July 30, 2001	Matching 3D Models with Shape Distributions
Presented By	Thomas Baby
Comments	This paper by Robert Osada, Thomas Funkhouser, Bernard Chazelle, and David Dobkin from Princeton University was presented at the Shape Modeling International, Genova, Italy in May 2001. It is available online here.
June 4, 2001	A Signal-Processing Framework for Inverse Rendering
Presented By	Zhiyun Li
Comments	This paper from Stanford University (work by Ravi Ramamoorthi and Pat Hanrahan) was published in SIGGRAPH 2001. The full paper is available here.
May 21, 2001	The Randomized z-Buffer Algorithm: Interactive Rendering of Highly Complex Scenes
Presented By	Xuejun Hao
Comments	This paper is by Michael Wand, Matthias Fischer, Ingmar Peter, Friedhelm Meyer auf der Heide, and Wolfgang Straßer, all at the University of Tuebingen, Germany.

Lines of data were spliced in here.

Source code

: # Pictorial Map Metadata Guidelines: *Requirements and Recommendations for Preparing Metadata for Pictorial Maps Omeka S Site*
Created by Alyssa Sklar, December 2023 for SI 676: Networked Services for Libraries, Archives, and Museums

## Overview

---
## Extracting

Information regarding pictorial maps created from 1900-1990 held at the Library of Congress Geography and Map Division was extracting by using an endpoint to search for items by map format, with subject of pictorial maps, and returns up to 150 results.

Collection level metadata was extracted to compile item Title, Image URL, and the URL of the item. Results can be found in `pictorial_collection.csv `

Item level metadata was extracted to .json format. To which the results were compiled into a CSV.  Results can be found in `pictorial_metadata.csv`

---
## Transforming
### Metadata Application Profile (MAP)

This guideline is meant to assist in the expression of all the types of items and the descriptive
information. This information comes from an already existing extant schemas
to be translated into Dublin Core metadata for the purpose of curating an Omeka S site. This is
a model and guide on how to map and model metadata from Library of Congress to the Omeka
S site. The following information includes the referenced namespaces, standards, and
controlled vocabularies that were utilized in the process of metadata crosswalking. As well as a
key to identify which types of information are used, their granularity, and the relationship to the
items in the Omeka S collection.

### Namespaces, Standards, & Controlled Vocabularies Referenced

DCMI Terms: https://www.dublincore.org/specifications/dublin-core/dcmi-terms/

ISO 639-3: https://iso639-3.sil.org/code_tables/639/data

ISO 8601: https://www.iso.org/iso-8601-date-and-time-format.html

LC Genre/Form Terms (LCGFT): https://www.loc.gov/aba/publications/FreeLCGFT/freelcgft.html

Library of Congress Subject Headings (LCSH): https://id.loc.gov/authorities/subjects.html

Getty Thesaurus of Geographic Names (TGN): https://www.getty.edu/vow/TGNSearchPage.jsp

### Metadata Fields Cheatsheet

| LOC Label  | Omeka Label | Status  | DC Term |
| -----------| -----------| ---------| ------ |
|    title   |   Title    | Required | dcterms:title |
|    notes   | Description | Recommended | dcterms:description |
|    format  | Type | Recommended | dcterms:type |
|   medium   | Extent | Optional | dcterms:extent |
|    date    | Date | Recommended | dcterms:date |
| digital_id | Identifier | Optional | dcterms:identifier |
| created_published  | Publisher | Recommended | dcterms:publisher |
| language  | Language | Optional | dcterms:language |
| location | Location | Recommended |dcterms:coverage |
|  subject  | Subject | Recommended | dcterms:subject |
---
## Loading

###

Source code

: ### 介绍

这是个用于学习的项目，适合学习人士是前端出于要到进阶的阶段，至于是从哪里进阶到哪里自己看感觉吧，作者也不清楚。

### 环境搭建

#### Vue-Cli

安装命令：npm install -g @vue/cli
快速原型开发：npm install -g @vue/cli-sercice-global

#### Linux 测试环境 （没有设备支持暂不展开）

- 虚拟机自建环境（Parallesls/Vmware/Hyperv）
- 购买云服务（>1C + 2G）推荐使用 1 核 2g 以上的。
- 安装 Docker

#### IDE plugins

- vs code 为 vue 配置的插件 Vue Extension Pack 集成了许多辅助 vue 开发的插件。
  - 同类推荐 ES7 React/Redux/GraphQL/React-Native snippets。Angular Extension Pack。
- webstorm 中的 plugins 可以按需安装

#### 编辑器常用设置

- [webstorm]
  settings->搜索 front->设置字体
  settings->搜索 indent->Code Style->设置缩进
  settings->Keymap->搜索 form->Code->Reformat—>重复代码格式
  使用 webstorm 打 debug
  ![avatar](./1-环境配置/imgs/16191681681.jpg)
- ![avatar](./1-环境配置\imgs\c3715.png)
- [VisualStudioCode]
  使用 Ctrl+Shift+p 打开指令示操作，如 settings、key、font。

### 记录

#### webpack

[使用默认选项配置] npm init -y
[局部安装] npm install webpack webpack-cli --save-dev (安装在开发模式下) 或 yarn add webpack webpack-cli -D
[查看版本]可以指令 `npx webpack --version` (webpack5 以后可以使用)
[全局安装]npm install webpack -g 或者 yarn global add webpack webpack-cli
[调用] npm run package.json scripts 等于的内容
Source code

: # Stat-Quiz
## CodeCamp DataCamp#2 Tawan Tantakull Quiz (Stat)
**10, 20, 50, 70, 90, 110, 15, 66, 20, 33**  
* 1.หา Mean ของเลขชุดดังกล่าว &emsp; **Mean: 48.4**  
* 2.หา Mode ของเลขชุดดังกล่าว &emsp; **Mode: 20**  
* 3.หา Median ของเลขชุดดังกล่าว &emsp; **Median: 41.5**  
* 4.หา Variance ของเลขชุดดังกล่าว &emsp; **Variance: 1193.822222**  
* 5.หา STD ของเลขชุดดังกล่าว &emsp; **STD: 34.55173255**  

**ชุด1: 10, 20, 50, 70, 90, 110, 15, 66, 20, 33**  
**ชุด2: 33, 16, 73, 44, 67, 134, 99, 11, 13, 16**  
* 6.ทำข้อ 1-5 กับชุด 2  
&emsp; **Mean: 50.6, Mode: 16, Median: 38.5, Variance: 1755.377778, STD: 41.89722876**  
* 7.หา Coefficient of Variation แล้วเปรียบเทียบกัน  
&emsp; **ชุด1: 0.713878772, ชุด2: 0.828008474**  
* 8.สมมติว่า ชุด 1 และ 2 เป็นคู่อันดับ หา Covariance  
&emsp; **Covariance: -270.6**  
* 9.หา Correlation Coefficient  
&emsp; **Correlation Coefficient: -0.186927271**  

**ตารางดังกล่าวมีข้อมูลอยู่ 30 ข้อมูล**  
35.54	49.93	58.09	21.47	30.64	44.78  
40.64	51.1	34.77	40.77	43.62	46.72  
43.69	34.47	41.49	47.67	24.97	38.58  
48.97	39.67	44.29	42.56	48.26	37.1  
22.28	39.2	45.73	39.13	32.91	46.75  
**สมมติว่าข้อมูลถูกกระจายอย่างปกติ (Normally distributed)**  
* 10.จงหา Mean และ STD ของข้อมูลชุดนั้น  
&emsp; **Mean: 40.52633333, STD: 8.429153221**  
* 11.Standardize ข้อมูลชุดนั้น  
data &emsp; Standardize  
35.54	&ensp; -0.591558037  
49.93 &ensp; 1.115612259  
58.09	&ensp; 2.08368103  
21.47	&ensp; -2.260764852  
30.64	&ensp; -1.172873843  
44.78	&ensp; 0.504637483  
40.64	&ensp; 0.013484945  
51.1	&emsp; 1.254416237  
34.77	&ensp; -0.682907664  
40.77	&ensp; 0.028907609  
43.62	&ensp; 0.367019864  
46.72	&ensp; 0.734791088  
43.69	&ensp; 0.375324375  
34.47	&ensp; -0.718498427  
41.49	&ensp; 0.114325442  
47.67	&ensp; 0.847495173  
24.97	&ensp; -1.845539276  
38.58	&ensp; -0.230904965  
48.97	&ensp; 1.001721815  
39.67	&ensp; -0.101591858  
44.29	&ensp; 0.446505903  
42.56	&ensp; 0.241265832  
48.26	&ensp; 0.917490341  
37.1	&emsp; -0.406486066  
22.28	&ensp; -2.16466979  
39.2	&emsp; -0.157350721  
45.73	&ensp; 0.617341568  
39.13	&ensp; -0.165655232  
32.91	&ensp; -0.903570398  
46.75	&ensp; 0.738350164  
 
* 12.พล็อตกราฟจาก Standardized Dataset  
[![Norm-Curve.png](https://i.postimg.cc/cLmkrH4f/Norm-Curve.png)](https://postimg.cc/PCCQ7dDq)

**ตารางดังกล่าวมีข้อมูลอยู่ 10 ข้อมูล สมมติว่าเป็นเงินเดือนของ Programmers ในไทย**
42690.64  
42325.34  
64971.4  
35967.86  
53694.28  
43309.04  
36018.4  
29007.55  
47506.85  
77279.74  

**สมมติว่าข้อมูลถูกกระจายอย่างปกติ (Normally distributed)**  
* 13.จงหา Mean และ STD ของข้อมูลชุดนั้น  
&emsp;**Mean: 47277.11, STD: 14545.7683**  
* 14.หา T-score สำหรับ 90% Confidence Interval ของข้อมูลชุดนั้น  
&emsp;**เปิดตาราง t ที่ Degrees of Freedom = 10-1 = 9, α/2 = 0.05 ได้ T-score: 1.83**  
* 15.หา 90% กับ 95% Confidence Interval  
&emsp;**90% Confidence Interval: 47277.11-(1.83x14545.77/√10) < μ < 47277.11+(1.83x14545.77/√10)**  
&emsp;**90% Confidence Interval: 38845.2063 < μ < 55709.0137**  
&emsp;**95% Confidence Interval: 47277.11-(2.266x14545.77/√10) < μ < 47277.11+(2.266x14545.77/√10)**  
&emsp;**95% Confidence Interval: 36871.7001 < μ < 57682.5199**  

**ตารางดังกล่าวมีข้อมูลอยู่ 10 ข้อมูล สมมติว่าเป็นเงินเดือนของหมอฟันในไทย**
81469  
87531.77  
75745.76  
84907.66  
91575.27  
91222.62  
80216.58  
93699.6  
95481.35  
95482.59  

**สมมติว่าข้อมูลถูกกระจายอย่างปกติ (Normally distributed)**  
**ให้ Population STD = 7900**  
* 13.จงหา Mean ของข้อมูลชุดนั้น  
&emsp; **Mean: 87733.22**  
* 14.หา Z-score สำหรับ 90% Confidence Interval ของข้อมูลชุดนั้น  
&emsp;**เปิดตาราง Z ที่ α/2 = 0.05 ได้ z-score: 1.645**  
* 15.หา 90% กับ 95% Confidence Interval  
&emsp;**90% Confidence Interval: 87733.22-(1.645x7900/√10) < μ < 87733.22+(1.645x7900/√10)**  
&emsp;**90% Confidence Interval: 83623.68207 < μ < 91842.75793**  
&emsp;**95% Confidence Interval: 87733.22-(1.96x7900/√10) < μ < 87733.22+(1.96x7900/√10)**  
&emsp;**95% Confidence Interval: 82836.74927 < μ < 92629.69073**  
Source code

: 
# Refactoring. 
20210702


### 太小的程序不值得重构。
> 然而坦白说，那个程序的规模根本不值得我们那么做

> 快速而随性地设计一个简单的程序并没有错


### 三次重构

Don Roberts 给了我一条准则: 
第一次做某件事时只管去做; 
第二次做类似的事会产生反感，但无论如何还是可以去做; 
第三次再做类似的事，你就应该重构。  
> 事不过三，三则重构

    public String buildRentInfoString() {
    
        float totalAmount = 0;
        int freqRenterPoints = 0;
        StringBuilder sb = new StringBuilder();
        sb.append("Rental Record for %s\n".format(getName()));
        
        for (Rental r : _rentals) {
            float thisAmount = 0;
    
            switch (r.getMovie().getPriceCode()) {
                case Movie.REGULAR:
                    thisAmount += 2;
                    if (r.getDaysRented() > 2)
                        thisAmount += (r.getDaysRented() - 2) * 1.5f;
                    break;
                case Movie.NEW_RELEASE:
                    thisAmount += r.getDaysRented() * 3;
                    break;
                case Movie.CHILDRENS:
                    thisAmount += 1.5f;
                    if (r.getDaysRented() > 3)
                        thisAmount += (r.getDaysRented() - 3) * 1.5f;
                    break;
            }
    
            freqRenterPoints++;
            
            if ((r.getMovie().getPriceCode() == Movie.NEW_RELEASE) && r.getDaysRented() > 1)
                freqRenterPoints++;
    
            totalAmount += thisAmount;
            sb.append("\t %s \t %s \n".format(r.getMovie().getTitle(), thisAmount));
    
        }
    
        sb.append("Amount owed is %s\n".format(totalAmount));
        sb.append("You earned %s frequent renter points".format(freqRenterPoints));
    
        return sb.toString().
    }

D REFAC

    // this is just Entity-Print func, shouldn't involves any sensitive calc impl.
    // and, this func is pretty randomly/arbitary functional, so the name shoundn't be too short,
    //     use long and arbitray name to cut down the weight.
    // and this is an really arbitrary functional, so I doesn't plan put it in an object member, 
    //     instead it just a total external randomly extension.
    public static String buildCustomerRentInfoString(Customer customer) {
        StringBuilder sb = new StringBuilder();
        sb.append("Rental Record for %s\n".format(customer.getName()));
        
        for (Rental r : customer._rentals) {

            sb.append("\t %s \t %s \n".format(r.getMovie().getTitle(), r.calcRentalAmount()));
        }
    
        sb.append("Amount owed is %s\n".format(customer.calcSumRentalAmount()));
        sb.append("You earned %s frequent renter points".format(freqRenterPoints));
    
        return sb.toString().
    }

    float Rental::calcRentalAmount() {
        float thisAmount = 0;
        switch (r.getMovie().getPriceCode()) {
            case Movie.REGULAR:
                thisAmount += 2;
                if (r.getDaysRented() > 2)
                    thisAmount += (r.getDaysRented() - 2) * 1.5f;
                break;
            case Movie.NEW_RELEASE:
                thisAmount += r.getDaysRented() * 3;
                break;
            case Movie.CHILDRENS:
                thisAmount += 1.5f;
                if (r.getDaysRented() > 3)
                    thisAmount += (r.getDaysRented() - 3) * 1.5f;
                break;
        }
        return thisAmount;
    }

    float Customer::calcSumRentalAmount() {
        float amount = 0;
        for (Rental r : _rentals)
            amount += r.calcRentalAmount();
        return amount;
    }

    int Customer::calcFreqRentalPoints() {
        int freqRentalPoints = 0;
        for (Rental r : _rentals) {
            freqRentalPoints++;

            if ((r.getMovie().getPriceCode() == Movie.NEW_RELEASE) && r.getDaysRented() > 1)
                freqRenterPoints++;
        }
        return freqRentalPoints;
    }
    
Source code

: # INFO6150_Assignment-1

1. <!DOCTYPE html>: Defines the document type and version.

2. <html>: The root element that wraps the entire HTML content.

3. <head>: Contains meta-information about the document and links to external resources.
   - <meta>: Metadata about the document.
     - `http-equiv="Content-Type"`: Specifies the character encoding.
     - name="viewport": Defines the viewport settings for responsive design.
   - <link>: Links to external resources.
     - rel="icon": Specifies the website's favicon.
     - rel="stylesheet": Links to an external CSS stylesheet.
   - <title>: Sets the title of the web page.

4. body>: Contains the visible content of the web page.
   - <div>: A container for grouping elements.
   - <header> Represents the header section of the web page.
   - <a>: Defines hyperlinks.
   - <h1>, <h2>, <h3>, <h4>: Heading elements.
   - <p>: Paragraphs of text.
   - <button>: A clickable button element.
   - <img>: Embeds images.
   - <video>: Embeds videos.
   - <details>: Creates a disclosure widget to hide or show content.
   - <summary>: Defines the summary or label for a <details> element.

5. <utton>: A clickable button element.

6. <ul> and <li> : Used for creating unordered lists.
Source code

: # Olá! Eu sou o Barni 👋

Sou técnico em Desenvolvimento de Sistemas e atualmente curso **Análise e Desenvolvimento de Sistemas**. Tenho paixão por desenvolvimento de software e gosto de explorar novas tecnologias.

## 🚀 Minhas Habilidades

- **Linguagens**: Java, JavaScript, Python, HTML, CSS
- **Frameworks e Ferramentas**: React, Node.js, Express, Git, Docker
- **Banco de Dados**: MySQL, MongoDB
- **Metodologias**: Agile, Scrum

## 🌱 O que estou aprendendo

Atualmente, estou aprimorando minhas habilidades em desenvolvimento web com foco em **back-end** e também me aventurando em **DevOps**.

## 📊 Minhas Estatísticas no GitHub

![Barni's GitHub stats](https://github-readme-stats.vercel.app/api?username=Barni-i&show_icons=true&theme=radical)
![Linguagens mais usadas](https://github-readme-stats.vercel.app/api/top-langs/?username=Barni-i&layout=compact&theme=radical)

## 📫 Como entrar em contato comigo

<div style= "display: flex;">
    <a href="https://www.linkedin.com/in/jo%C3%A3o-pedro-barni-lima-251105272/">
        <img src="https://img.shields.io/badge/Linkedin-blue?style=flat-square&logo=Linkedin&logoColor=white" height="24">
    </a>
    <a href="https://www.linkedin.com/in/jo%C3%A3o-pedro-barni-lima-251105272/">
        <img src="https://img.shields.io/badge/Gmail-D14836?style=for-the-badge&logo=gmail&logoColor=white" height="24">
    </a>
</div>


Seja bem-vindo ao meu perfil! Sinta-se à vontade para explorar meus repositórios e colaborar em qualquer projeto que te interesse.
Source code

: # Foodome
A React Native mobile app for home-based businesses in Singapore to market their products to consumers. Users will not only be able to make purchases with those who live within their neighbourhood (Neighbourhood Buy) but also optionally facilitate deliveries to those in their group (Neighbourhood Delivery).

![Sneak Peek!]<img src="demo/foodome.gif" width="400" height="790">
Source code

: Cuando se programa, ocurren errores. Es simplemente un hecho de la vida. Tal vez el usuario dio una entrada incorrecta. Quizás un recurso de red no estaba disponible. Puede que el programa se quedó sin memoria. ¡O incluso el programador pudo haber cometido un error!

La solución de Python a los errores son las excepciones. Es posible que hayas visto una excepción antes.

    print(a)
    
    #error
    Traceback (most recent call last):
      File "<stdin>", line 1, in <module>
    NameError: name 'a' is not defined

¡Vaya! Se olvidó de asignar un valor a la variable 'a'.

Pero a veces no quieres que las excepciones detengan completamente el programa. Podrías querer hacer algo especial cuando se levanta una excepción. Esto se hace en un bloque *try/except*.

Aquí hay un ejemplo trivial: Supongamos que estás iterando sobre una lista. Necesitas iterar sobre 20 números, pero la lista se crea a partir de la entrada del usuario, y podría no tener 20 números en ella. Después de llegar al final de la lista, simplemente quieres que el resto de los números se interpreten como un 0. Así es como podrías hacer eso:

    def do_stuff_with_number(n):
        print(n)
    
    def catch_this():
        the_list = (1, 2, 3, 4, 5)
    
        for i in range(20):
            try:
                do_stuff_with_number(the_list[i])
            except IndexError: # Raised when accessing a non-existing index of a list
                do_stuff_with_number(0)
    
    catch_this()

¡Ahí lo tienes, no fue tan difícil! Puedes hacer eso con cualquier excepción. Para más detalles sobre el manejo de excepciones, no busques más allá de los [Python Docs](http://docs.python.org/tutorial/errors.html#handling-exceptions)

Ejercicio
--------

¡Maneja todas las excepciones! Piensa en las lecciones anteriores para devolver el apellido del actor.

The paper was published in SIGGRAPH 2001. More information can be found here.
April 23, 2001	Differential Point Rendering
Presented By	Aravind Kalaiah
Comments	This is a dry run of Aravind's presentation at the Eurographics Workshop on Rendering 2001, held on the 26^th of June, 2001 in London, UK. The paper is available online here.
Abstract	We present a novel point rendering primitive, called Differential Point (DP), that captures the local differential geometry in the vicinity of a sampled point. This is a more general point representation that, for the cost of a few additional bytes, packs much more information per point than the traditional point-based models. This information is used to efficiently render the surface as a collection of local neighborhoods. The advantages to this representation are manifold: (1) it delivers a significant reduction in the number of point primitives that represent a surface (2) it achieves a robust hardware accelerated per-pixel shading - even with no connectivity information (3) it offers a novel point-based simplification technique that has a convenient and intuitive interface for the user to efficiently resolve the speed versus quality tradeoff. The number of primitives being equal, DPs produce a much better quality of rendering than a pure splat-based approach. Visual appearances being similar, DPs are about two times faster and require about 75% less disk space in comparison to splatting primitives.
April 2, 2001	First Graphics Lunch at Maryland
Presented By	Amitabh Varshney
Abstract	This is to kick-off the Graphics Lunch at Maryland. We will be discussing the general overview and spirit of this series of lunches as well as talk about other issues of relevance to GVIL such as the state of ongoing projects and equipment acquisition. We will also plan out the shared software testbed for the lab.